If you have a crew member who requires special foods – such as vegan or gluten-free versions – you will need a system to ensure that it doesn’t get accidentally eaten by others. More serious intolerances or allergies might require the whole crew to eradicate items from their diet – avoiding cross-contamination of nut oils or peanut butter, for example, can be difficult.
Another common point of conflict is a crew member using up ingredients that have been earmarked for later in the passage. Dan and Emma Bower have years of experience sailing with guests, and now provision before their crew step on, with a meal plan for each day of the passage. Every crew member takes their turn at cooking, but according to a clear set of instructions, which specifies ingredients and quantities to use.

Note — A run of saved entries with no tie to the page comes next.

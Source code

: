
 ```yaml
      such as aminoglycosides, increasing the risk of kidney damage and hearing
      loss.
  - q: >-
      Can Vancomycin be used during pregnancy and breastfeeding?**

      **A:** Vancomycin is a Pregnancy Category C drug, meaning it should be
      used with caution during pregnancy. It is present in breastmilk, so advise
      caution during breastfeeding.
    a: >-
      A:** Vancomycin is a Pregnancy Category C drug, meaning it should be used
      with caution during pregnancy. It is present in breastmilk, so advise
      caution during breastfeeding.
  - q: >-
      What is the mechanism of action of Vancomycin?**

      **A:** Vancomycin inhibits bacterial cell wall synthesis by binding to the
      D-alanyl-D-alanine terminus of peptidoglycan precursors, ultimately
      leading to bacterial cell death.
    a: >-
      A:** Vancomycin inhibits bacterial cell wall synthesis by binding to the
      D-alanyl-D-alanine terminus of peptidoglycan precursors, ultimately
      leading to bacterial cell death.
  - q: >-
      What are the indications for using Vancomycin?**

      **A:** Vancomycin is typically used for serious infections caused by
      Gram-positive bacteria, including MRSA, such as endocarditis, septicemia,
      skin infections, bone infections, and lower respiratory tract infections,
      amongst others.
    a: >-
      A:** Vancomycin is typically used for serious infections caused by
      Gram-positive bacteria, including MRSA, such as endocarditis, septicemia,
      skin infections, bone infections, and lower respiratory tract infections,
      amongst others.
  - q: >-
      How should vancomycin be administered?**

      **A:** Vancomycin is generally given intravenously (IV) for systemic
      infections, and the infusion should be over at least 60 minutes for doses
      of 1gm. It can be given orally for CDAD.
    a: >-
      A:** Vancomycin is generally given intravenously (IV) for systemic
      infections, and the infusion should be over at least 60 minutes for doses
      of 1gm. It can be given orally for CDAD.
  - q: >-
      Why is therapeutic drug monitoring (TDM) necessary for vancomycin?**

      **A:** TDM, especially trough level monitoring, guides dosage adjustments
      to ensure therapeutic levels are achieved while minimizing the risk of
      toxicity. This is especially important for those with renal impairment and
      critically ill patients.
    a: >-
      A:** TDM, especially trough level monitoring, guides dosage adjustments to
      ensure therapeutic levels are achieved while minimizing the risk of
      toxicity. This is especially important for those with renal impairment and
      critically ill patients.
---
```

“Every meal we do is to a recipe now,” explains Dan. “So if you’re cooking lasagna, it tells you how many tins of tomatoes to use so that you don’t have those main flashpoints that happen when someone uses everything for one meal.”
Prioritise rest
Key to reducing stress on board is sleep, and one way to improve your rest is to find crew you have total confidence in. Mille Webb and David Warner bought their Oyster 406 Penny Oyster while in their late 20s and early 30s.
Both are highly experienced, Millie having been a deckhand with Emily Penn’s eXXpedition yacht, and opted to take good friends Phoebe Bidwell and Tom Keeley, who are liveaboards with their own yacht in Australia . Having absolute trust in all four crew proved an invaluable asset on the sail from Portimão, Portugal, to Las Palmas.
“That has been a real blessing because we’re all good sailors and know how to hold a watch. We got a lot of sleep! We do three hours on and then you’ve got about five hours of rest. So your first hour is with someone, like a handover, then the second hour is on your own, and then you’ll have someone new come up for your last hour. It’s very sociable, but you’ve also still got that space on your own,” explains Millie.
“And we rotate that,” adds David. “So if you’re on the 0800-1100 shift, the day after you’re on the 1100-1300. That’s great because you get to see different parts of the day over the course of the crossing – sunrise, sunsets and lots of stars.”
As all four have spent time working aboard yachts they are also very used to confined quarters. “I’m a bit of a neat freak, but we’ve all lived in really small spaces,” says Millie. “[Our friends] were living in a campervan before their boat, so we’re all pretty good at stowing everything. That’s our one rule – to make sure that we keep it all tidy.”